Combining the fact that epidermal melanin competes for the laser light used to
treat vascular lesions and the high fluence requirement for these lasers to be
successful, the treatment of leg veins is an undesirable option for most
patients with darker ethnic skin. The lasers most promising are the long-pulse
Nd:YAG systems. Currently, there are no reports in the literature of these
lasers for the treatment of leg veins on darker ethnic skin.
Lasers for pigmented lesions
Patients of darker skin tones have great concerns with altered skin
pigmentation. Patients frequently seek laser consultations for the treatment of
melasma, postinflammatory dyspigmentation, lentigines, dermatosis papulosis
nigra, nevus of Ota, and tattoo removal. Some of these conditions can be treated
with lasers, whereas others are best treated with conventional therapies.
Melasma is a commonly acquired hypermelanosis that occurs most frequently on the
face in women. Q-switched lasers for the treatment of melasma, particularly the
Q-switched ruby, have been attempted, although unsuccessfully [12] .
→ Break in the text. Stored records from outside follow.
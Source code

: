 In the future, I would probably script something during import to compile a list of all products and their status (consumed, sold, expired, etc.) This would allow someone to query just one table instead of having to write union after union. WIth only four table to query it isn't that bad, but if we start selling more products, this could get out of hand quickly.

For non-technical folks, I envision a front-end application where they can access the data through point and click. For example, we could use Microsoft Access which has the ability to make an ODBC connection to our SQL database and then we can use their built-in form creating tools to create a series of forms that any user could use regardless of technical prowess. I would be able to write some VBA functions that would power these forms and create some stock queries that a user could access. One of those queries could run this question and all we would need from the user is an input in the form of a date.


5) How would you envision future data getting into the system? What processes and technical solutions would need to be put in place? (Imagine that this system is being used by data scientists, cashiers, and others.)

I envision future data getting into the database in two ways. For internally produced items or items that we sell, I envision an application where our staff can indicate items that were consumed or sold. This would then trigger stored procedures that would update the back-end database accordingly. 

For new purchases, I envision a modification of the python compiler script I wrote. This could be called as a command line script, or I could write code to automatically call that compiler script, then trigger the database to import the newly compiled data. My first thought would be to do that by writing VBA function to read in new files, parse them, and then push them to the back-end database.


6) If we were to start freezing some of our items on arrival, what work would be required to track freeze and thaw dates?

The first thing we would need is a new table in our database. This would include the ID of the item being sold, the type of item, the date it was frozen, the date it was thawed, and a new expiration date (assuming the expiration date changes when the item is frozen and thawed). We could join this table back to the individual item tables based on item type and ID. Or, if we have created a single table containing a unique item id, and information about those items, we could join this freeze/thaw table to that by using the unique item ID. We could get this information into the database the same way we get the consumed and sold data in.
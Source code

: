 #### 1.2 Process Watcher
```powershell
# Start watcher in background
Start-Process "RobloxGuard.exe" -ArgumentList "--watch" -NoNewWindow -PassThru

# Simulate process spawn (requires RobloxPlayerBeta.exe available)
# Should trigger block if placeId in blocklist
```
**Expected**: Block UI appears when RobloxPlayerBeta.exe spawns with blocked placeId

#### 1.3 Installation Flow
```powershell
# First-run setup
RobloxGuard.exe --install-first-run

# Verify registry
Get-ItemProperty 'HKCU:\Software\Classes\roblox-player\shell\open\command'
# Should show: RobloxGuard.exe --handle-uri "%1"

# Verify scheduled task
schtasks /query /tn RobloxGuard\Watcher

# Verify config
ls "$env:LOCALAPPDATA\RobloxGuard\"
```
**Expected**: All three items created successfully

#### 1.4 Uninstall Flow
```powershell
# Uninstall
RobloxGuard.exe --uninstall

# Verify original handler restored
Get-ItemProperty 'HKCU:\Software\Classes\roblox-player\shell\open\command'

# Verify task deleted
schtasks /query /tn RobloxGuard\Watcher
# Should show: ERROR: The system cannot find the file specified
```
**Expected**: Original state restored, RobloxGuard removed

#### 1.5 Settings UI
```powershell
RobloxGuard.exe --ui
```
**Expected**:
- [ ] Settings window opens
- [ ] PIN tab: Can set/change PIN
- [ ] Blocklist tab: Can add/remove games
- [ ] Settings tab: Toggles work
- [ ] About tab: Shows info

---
Histologically, the laser produces immediate rupture of the melanosomes with
fluence-related injury to the pigment-containing cells found in the epidermis
and dermis. This pigment incontinence and repackaging may contribute to the
refractory nature of laser-treated melasma [12] . Pigmentary alteration is a
common side effect.
The erbium:YAG laser has been evaluated for the treatment of melasma. Manaloto
and Alster [13] resurfaced 10 female patients, phototypes II to V. All patients
showed improvement and all experienced postinflammatory hyperpigmentation. The
authors concluded the erbium:YAG laser should be considered only for refractory
melasma. Additionally, Nouri et al [14] in a small series of four patients,
phototypes IV to VI, compared the pulsed carbon-dioxide laser with the pulsed
carbon-dioxide followed by the Q-switched alexandrite. The combination treatment
group was designed to treat the epidermal and the dermal component of melasma.
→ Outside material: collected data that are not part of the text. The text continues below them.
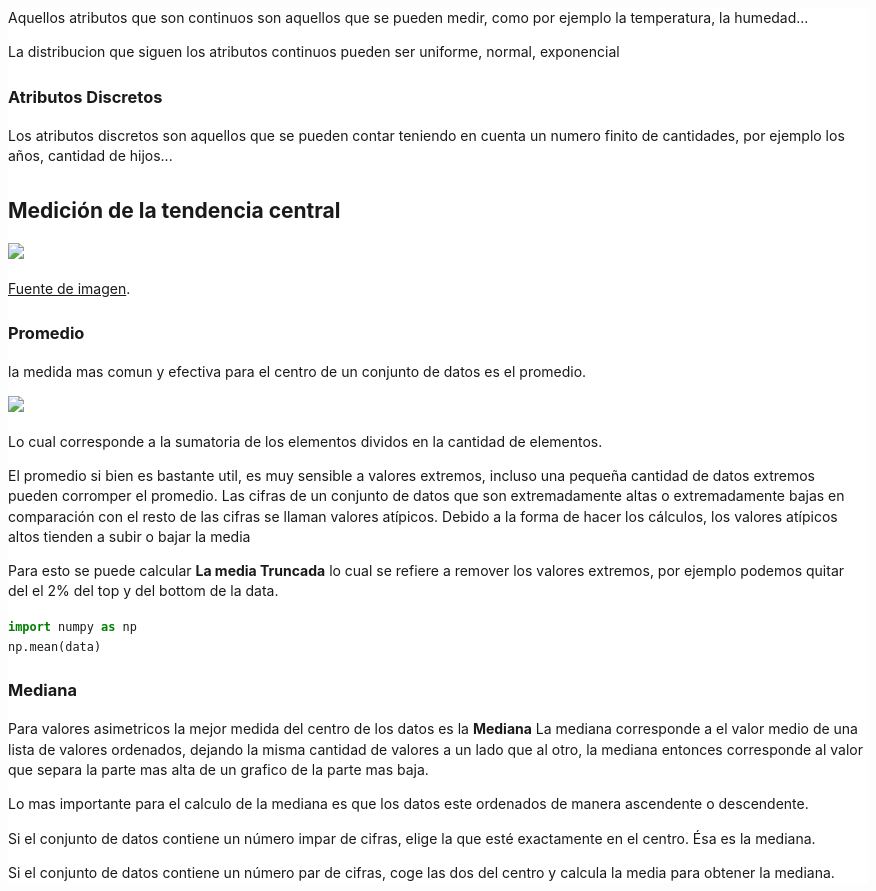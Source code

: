 Aquellos atributos que son continuos son aquellos que se pueden medir, como por ejemplo la temperatura, la humedad...

La distribucion que siguen los atributos continuos pueden ser uniforme, normal, exponencial

### [](#header-3) Atributos Discretos

Los atributos discretos son aquellos que se pueden contar teniendo en cuenta un numero finito de cantidades, por ejemplo los años, cantidad de hijos...


## [](#header-2) Medición de la tendencia central

![](https://github.com/c3rssei/c3rssei.github.io/blob/master/assets/mediadastendenciacentral.png?raw=true) 

[Fuente de imagen](https://nataliaacevedo.com/estadisticasuper-basicaen-data-science/).


### [](#header-3) Promedio

la medida mas comun y efectiva para el centro de un conjunto de datos es el promedio.

![](https://github.com/c3rssei/c3rssei.github.io/blob/master/assets/promedio.png?raw=true)

Lo cual corresponde a la sumatoria de los elementos dividos en la cantidad de elementos.

El promedio si bien es bastante util, es muy sensible a valores extremos, incluso una pequeña cantidad de datos extremos pueden corromper el promedio. Las cifras de un conjunto de datos que son extremadamente altas o extremadamente bajas en comparación con el resto de las cifras se llaman valores atípicos. Debido a la forma de hacer los cálculos, los valores atípicos altos tienden a subir o bajar la media

Para esto se puede calcular **La media Truncada** lo cual se refiere a remover los valores extremos, por ejemplo podemos quitar del el 2% del top y del bottom de la data.

```python
import numpy as np
np.mean(data)
```


### [](#header-3) Mediana

Para valores asimetricos la mejor medida del centro de los datos es la **Mediana** 
La mediana corresponde a el valor medio de una lista de valores ordenados, dejando la misma cantidad de valores a un lado que al otro, la mediana entonces corresponde al valor que separa la parte mas alta de un grafico de la parte mas baja.

Lo mas importante para el calculo de la mediana es que los datos este ordenados de manera ascendente o descendente. 

Si el conjunto de datos contiene un número impar de cifras, elige la que esté exactamente en el centro. Ésa es la mediana.

Si el conjunto de datos contiene un número par de cifras, coge las dos del centro y calcula la media para obtener la mediana.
Complete resolution was seen in the combination group. In the carbon-dioxide
treatment group alone, there was peripheral hyperpigmentation seen at the 4- to
6-week follow-up. Nouri et al [14] theorized that in the carbon-dioxide
treatment group, the low energy used at the edges where there were intact
melanocytes was enough cutaneous injury to cause postinflammatory
hyperpigmentation, especially for persons with an underlying aberrant
melanocytic disorder. Future potential laser treatments for melasma may be in
the dual therapeutic approach as indicated by this small pilot study.
Nevertheless, conventional therapies are recommended and remain the gold
standard for the treatment of melasma for all skin types, especially pigmented
skin.
The self-limiting disorder of postinflammatory hyperpigmentation is distressful
to most persons of color. The postinflammatory changes may be superficial or
deep. For similar reasons with melasma, Q-switched lasers are not effective [12]
. Because of the risk of pigmentary alteration with laser treatments and the
self-limiting nature of this disorder, conventional therapies are favored.
Lentigines are a sign of aging and photodamage for most persons of color,
especially Asians. Q-switched lasers are effective for treating lentigines. The
commonly used Q-switched systems are the Q-switched ruby (694 nm, 25 ns);
Q-switched alexandrite (755 nm, 100 millisecond); and frequency-doubled
Q-switched Nd:YAG (532 nm). All produce immediate whitening and subsequent
crusting at the treated sites, which typically lasts 7 to 14 days.
Postinflammatory altered pigmentation is transient and often ensues lasting up
to a few months. Murphy and Huang [15] report postinflammatory changes in up to
25% of Asian patients using the Q-switched ruby. Jang et al [16] noted
postinflammatory hyperpigmentation in 4% and postinflammatory hypopigmentation
in 1% of his Asian patients using the Q-switched alexandrite.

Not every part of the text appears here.